A travel video blogger’s video contained a brief shot of a can of Sprite, labelled in hangeul as 스프라이트 (seu-peu-ra-i-teu). So one syllable of English becomes five syllable blocks (jamo) of hangeul. There are three reasons for this. 

The first is that the phonotactics of Korean do not allow for initial consonant clusters. The s and p must be extracted to their own syllable, completed with the most neutral vowel ㅡ (eu). This is not quite as reduced as the English schwa, but performs many of the same tasks. 

The second is that there is no single letter corresponding to the English vowel in Sprite, but it can be approximated by using ㅏ and ㅣ. Compare the IPA symbol /aɪ/, which clearly shows that the English vowel is a diphthong. I know of two Korean words which use this combination of vowels: 아이 (a-i, child) and 아이고 (a-i-go, approximately ‘gosh!’, most often used by middle-aged women).

The third is that only a few consonants can occur at the end of a syllable.
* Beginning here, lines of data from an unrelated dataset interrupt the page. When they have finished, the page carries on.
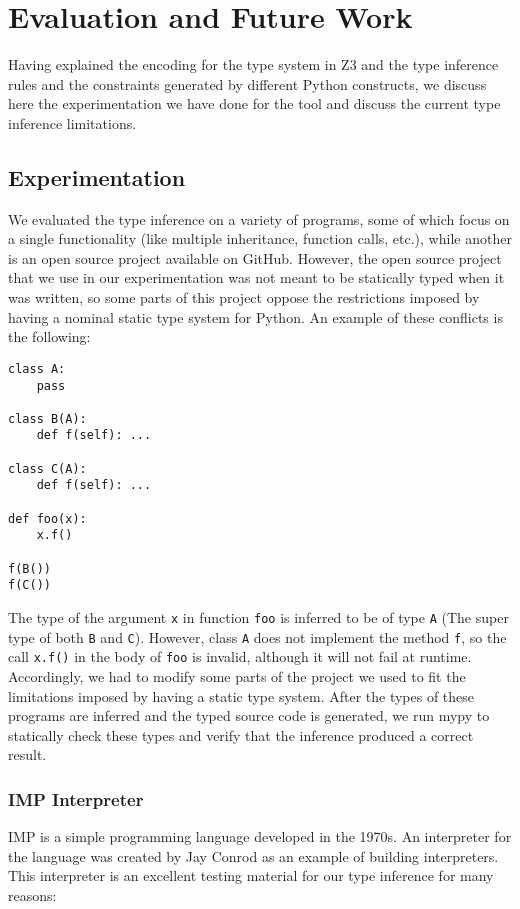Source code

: 
\chapter{Evaluation and Future Work}\label{chapter:eval}
Having explained the encoding for the type system in Z3 and the type inference rules and the constraints generated by different Python constructs, we discuss here the experimentation we have done for the tool and discuss the current type inference limitations.

\section{Experimentation}
We evaluated the type inference on a variety of programs, some of which focus on a single functionality (like multiple inheritance, function calls, etc.), while another is an open source project available on GitHub. However, the open source project that we use in our experimentation was not meant to be statically typed when it was written, so some parts of this project oppose the restrictions imposed by having a nominal static type system for Python. An example of these conflicts is the following:

\begin{lstlisting}
class A:
	pass
	
class B(A):
	def f(self): ...

class C(A):
	def f(self): ...

def foo(x):
	x.f()
	
f(B())
f(C())
\end{lstlisting}
The type of the argument \lstinline|x| in function \lstinline|foo| is inferred to be of type \lstinline|A| (The super type of both \lstinline|B| and \lstinline|C|). However, class \lstinline|A| does not implement the method \lstinline|f|, so the call \lstinline|x.f()| in the body of \lstinline|foo| is invalid, although it will not fail at runtime. Accordingly, we had to modify some parts of the project we used to fit the limitations imposed by having a static type system. After the types of these programs are inferred and the typed source code is generated, we run mypy \cite{mypy} to statically check these types and verify that the inference produced a correct result.
\subsection{IMP Interpreter}
IMP \cite{imp} is a simple programming language developed in the 1970s. An interpreter for the language \cite{imp_i} was created by Jay Conrod as an example of building interpreters. This interpreter is an excellent testing material for our type inference for many reasons:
While ㅌ occurs at the end of 밑 (mit, bottom), this is rare, and as far as I know is never used in transliterations of English words. So the t must also be extracted to its own syllable. Whenever you see a long string of Korean syllables, with the first and last containing ㅡ, it is almost certainly a transliteration of an English word. Some common English loanwords are 스트레스 (seu-teu-re-seu, stress) and 스포츠 (seu-po-cheu, sport(s)). 

I can’t remember seeing Sprite in Korea; the ubiquitous soft drink is Chilsung cider.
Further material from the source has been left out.